> **TASK ITEM**: Use the entries below and reproduce exactly the lines from the one containing "## Expected outcome" down to the one containing "- Depends on", both of them included.

── RECORDED DATA

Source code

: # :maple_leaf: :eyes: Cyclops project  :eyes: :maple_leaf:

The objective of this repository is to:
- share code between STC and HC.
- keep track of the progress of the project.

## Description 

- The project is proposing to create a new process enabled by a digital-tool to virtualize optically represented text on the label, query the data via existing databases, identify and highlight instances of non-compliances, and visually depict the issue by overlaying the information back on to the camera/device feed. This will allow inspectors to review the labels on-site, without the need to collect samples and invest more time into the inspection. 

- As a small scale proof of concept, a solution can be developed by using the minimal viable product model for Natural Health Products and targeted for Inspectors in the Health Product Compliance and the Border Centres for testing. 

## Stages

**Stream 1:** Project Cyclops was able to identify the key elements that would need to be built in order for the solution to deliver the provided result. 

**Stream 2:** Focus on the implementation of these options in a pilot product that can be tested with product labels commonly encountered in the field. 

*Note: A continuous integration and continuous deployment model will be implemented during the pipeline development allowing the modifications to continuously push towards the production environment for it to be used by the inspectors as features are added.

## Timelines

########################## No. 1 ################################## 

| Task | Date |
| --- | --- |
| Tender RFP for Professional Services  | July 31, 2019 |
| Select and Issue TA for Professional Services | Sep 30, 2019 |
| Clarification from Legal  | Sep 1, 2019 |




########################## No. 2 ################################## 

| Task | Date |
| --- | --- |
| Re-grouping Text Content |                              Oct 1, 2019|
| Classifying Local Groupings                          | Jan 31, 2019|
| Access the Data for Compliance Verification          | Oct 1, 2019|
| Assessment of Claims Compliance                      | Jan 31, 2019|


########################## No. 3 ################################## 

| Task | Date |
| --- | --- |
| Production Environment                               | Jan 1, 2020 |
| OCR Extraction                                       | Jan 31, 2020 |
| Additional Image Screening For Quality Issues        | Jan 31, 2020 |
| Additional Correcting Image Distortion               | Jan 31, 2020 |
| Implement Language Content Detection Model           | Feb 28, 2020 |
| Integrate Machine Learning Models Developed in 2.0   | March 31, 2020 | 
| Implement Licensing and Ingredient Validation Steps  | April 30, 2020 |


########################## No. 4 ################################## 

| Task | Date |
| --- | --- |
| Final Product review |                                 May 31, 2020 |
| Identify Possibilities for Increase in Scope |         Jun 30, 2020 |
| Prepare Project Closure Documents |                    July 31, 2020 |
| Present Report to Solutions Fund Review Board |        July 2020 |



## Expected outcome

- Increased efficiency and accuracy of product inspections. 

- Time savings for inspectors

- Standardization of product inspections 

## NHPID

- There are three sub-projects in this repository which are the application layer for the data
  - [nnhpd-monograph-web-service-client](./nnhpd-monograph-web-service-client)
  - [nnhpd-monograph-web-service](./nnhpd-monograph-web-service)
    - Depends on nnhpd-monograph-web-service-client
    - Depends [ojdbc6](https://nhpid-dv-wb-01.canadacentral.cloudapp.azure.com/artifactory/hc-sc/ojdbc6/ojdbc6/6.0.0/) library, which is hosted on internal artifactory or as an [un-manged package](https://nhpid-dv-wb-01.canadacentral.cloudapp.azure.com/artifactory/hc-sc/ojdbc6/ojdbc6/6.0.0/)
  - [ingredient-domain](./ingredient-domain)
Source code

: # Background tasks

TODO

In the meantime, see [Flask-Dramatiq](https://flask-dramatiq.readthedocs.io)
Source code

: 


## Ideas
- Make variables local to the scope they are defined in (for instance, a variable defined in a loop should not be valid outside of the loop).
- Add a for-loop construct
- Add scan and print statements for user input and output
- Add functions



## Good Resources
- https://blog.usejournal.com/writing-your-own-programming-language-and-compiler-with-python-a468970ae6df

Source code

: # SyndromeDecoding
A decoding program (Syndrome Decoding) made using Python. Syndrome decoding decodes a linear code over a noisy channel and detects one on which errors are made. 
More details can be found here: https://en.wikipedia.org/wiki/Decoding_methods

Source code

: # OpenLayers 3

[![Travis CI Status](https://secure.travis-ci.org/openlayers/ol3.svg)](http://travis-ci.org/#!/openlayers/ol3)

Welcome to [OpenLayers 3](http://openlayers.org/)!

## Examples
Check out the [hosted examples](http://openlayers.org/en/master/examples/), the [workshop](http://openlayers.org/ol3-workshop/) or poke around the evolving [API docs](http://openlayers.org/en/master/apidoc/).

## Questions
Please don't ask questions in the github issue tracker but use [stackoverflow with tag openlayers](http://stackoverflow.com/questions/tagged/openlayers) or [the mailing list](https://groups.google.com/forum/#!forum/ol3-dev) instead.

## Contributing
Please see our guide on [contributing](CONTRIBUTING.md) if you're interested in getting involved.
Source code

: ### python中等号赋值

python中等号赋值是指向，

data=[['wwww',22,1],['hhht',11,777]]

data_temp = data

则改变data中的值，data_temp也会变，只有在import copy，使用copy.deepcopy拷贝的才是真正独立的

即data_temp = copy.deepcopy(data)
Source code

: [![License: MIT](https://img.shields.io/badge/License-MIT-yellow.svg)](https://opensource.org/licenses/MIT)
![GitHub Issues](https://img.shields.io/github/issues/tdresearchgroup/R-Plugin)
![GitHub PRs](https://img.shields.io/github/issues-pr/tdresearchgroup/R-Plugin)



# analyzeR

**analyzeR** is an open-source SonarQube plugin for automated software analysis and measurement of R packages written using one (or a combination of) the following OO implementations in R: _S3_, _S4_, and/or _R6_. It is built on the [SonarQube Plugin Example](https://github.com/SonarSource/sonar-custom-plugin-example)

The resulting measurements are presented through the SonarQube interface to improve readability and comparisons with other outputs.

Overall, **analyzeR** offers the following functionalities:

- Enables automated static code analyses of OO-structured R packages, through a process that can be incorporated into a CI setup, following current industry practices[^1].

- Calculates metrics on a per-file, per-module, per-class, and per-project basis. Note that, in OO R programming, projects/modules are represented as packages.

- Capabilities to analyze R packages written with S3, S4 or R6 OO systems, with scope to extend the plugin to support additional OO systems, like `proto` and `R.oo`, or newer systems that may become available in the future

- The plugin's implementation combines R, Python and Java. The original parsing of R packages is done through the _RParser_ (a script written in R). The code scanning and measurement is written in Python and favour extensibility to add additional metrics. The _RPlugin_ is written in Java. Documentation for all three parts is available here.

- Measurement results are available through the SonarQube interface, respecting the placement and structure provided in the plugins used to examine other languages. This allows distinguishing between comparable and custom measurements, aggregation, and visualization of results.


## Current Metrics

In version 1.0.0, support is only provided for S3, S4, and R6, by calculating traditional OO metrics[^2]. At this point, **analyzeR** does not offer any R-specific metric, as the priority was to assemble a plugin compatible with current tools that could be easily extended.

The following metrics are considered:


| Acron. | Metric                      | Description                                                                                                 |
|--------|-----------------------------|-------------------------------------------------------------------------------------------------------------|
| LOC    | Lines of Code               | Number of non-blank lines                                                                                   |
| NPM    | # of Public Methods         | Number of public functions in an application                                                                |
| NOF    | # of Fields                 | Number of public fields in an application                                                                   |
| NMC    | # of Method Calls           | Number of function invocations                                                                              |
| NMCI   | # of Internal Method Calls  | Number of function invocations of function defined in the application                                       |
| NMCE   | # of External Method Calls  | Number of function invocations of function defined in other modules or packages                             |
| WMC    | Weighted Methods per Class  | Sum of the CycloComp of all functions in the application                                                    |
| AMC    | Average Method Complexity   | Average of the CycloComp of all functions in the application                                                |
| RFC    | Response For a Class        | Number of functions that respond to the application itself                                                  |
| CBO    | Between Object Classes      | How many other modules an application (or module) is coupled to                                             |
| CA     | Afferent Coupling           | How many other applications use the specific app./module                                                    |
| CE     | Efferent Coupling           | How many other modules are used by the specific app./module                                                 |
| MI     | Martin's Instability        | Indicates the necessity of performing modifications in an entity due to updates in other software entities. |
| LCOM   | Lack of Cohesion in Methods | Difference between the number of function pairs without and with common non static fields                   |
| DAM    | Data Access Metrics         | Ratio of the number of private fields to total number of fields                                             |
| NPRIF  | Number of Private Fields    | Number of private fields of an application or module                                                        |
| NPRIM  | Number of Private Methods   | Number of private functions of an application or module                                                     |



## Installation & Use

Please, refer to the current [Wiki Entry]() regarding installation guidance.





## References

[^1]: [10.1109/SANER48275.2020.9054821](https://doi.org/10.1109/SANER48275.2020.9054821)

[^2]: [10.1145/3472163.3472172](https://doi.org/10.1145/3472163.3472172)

────

> **PROBLEM SOLUTION**:
## Expected outcome

- Increased efficiency and accuracy of product inspections. 

- Time savings for inspectors

- Standardization of product inspections 

## NHPID

- There are three sub-projects in this repository which are the application layer for the data
  - [nnhpd-monograph-web-service-client](./nnhpd-monograph-web-service-client)
  - [nnhpd-monograph-web-service](./nnhpd-monograph-web-service)
    - Depends on nnhpd-monograph-web-service-client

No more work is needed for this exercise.